*** Opening of Records to process ***
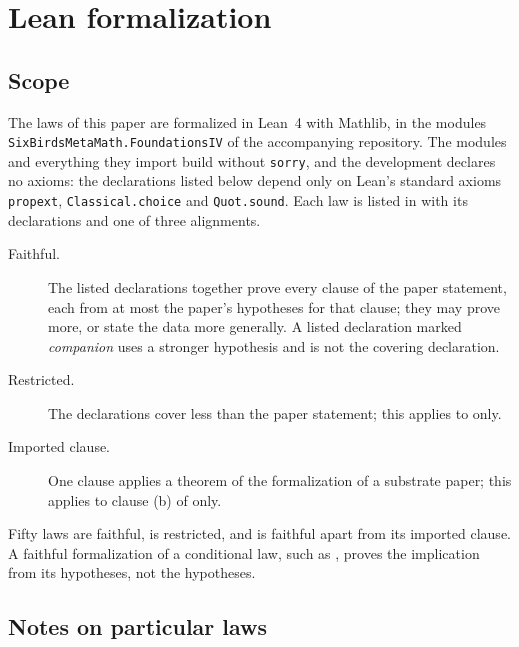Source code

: \section{Lean formalization}\label{app:formalization}

\subsection{Scope}\label{subsec:lean-wording-discipline}

The laws of this paper are formalized in Lean~4 with Mathlib, in the
modules \texttt{SixBirdsMetaMath.FoundationsIV} of the accompanying
repository.  The modules and everything they import build without
\texttt{sorry}, and the development declares no axioms: the declarations
listed below depend only on Lean's standard axioms \texttt{propext},
\texttt{Classical.choice} and \texttt{Quot.sound}.  Each law is listed
in  with its declarations and one of
three alignments.
\begin{description}
\item[Faithful.] The listed declarations together prove every clause of
  the paper statement, each from at most the paper's hypotheses for that
  clause; they may prove more, or state the data more generally.  A
  listed declaration marked \emph{companion} uses a stronger hypothesis
  and is not the covering declaration.
\item[Restricted.] The declarations cover less than the paper
  statement; this applies to  only.
\item[Imported clause.] One clause applies a theorem of the
  formalization of a substrate paper; this applies to clause (b) of
   only.
\end{description}
Fifty laws are faithful,  is restricted, and  is
faithful apart from its imported clause.  A faithful formalization of a
conditional law, such as , proves the implication from its
hypotheses, not the hypotheses.

\subsection{Notes on particular laws}\label{subsec:narrowing-disclosure}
*** Close of Records to process ***
What is expected: In the records above, find each line holding "label" and copy it.

Written reply:
: \section{Lean formalization}\label{app:formalization}
\subsection{Scope}\label{subsec:lean-wording-discipline}
\subsection{Notes on particular laws}\label{subsec:narrowing-disclosure}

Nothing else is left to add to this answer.